Machine learning can be used to track surges in interest in health topics on popular online comment boards, like Reddit, according to a new study conducted during the COVID-19 outbreak by researchers in the Perelman School of Medicine at the University of Pennsylvania (Penn Medicine). Such insight could help public health officials better understand and address public concerns and priorities, and stem the spread of misinformation. This study was published today in the Journal of General Internal Medicine.
"Public health priorities do not always align with community priorities, and the success of public health efforts often depends on having a plan to address community concerns," said Daniel Stokes, a research fellow with the Center for Emergency Care Policy and the Center for Digital Health at Penn Medicine. "Having a source like Reddit that is directly tied to people's thoughts could prove invaluable in crafting plans that meet people where they are."
The researchers chose to evaluate discussions on Reddit because it is one of the most popular sites on the internet, as well as being relatively unfiltered and up-to-date.
For example, researchers said real-time monitoring of Reddit could have allowed for a nimbler response during a surge of questions around whether it was safe to go outside in mid-March. The Centers for Disease Control and Prevention (CDC) did not issue official guidelines for safely enjoying parks and outdoor activities until early April. Stokes and his fellow researchers believe that if there had been more monitoring of online discussion activity, the guidance could have been issued closer to the peak of interest.
As a conduit directly to the thoughts of some people, Reddit is also valuable because it is the place where some of the "infodemic"--the plague of misinformation about COVID-19--has spread. Examples include one Reddit poster's belief that a natural remedy like licorice root might prevent COVID-19 infection, or another's thought that the virus was human engineered. Here, too, a quick, tailored response from public health officials could lead to more fact-based and productive discourse.
To identify surges of interest in the public, the study's researchers collected nearly 95,000 posts from March 3 through March 31, 2020 on the most popular COVID-19 thread on Reddit, r/Coronavirus. They identified 50 different discussion topics through a machine learning technique of natural language processing. Then, 10 of those topics were determined to be most related to three areas of interest in the study: the response to public health measures, the sense of the pandemic's severity, and its impact on daily life.
By tracking how the popularity of these topics varied day-by-day, the team was able to demonstrate how areas of interest ebbed and flowed. For instance, hand-washing was found to peak early on, between March 3 and 6, while concern about personal finances was discussed roughly 50 percent more at the end of March as compared to the beginning. The analysis also showed that some topics popular at the start of the month remained top of mind, or had a comeback later in the month. Such was the case for mask-wearing.
"The CDC didn't make their recommendations on wearing masks in public until early April, so it is interesting to see that masks were being discussed a great deal prior to that recommendation," Stokes said. "Perhaps it was a sign that many people were ready for these guidelines earlier."

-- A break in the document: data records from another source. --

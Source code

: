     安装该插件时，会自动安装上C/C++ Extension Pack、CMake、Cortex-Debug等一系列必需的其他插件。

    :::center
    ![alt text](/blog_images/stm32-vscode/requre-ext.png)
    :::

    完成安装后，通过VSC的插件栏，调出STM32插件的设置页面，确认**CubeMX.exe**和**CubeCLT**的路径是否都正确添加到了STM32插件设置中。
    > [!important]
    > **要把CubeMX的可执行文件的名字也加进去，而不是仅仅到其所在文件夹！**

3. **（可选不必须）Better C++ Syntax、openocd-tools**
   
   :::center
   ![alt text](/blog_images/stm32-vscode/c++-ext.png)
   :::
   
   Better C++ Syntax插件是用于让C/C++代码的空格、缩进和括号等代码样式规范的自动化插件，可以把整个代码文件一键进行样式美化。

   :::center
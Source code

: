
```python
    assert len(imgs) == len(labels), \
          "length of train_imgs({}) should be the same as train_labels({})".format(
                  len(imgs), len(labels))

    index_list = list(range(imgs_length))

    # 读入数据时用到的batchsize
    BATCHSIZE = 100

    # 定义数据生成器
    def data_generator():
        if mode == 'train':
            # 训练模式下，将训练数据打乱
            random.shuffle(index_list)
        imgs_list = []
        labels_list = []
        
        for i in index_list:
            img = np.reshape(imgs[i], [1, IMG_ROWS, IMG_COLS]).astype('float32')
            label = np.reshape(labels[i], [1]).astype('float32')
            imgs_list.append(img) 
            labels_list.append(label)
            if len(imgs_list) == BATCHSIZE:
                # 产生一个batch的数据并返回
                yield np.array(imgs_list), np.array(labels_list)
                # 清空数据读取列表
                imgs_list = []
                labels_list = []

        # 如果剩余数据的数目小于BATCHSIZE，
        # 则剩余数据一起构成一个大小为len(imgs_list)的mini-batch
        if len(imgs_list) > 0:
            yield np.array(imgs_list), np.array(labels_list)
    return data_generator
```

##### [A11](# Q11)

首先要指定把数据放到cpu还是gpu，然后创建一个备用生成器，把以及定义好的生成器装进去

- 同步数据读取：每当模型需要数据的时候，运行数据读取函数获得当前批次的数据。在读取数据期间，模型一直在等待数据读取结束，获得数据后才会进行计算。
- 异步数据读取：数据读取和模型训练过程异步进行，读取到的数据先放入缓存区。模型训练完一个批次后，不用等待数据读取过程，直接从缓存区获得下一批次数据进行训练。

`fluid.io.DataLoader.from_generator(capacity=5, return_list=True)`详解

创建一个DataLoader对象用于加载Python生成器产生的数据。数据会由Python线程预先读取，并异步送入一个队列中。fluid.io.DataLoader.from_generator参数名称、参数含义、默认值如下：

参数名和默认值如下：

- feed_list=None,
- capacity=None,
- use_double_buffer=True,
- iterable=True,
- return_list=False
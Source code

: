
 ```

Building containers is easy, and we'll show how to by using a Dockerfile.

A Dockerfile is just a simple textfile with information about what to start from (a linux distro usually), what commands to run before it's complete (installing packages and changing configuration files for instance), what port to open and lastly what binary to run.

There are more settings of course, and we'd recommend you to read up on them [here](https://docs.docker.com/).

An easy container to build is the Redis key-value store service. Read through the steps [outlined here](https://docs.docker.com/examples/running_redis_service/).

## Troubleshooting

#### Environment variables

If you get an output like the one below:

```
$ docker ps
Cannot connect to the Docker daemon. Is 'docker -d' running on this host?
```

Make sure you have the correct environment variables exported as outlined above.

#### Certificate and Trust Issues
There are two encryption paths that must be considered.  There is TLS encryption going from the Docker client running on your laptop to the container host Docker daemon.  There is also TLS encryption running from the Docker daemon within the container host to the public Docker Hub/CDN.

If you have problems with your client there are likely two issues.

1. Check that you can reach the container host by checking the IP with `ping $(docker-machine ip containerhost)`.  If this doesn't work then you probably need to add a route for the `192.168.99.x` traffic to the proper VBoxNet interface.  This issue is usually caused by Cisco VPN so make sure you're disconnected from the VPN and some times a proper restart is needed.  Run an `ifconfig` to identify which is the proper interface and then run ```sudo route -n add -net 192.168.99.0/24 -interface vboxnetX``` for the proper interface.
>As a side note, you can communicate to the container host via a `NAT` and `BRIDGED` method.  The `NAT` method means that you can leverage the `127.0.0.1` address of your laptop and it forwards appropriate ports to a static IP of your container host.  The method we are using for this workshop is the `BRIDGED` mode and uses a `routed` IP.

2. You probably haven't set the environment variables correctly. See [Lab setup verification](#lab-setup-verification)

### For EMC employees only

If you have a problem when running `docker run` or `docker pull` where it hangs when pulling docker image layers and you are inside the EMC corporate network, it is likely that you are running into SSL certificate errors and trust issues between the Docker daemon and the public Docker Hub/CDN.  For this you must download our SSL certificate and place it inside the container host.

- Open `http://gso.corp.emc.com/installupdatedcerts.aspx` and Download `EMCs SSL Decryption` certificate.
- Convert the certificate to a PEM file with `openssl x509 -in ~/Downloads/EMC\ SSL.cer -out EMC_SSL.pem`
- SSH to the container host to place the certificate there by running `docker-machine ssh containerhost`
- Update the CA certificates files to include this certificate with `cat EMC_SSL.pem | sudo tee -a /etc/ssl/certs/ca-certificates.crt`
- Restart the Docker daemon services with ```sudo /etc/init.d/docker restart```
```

Moving forward, the team will continue to track and analyze posts on this COVID-19-specific thread. Another effort from Penn's Center for Digital Health, led by Raina Merchant, MD, an associate professor of Emergency Medicine, has been to collect similar data through Twitter and map it across the United States.
"We are aiming to incorporate input from several digital sources that would allow us to not just track the public's sentiment and perception of the virus, but also track, in real time, the emergence of new outbreaks," said Merchant, who is also the senior author of this Journal of General Internal Medicine study.
Stokes and Merchant hope insight like this will be heeded by public health officials in their effort to better combat the spread of misinformation that accompanied the COVID-19 outbreak.
"The success of our public health efforts depends on public buy-in," Stokes said. "Early comparisons to the flu on Reddit may have indicated a gap in public understanding of pandemic severity. Recognizing such gaps can be useful in developing targeted campaigns to close them."
Other study authors include Anietie Andy, PhD; Sharath Chandra Guntuku, PhD; and Lyle H. Ungar, PhD.